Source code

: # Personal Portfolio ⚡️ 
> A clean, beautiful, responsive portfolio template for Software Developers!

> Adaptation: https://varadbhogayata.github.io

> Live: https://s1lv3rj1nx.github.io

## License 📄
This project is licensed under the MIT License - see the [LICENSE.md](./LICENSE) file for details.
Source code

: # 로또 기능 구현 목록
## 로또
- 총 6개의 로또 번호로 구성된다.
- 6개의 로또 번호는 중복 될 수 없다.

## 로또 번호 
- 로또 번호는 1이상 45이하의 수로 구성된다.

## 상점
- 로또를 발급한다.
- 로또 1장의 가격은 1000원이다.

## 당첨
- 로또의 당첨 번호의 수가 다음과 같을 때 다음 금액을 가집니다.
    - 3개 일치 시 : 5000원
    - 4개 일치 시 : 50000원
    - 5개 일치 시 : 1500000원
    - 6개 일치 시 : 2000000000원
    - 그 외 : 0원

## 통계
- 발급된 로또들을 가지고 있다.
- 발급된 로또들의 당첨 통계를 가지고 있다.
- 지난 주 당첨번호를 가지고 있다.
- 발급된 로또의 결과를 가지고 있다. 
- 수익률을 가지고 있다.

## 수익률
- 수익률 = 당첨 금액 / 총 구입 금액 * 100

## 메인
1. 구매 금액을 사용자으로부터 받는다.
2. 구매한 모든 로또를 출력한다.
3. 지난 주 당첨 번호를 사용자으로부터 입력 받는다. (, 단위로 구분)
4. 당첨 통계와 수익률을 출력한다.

● YOUR INSTRUCTIONS
What's needed is an exact copy of every entry.

● REPLY TO THE TASK
Source code

: # Personal Portfolio ⚡️ 
> A clean, beautiful, responsive portfolio template for Software Developers!

> Adaptation: https://varadbhogayata.github.io

> Live: https://s1lv3rj1nx.github.io

## License 📄
This project is licensed under the MIT License - see the [LICENSE.md](./LICENSE) file for details.
Source code

: # 로또 기능 구현 목록
## 로또
- 총 6개의 로또 번호로 구성된다.
- 6개의 로또 번호는 중복 될 수 없다.

## 로또 번호 
- 로또 번호는 1이상 45이하의 수로 구성된다.

## 상점
- 로또를 발급한다.
- 로또 1장의 가격은 1000원이다.

## 당첨
- 로또의 당첨 번호의 수가 다음과 같을 때 다음 금액을 가집니다.
    - 3개 일치 시 : 5000원
    - 4개 일치 시 : 50000원
    - 5개 일치 시 : 1500000원
    - 6개 일치 시 : 2000000000원
    - 그 외 : 0원

## 통계
- 발급된 로또들을 가지고 있다.
- 발급된 로또들의 당첨 통계를 가지고 있다.
- 지난 주 당첨번호를 가지고 있다.
- 발급된 로또의 결과를 가지고 있다. 
- 수익률을 가지고 있다.

## 수익률
- 수익률 = 당첨 금액 / 총 구입 금액 * 100

## 메인
1. 구매 금액을 사용자으로부터 받는다.
2. 구매한 모든 로또를 출력한다.
3. 지난 주 당첨 번호를 사용자으로부터 입력 받는다. (, 단위로 구분)
4. 당첨 통계와 수익률을 출력한다.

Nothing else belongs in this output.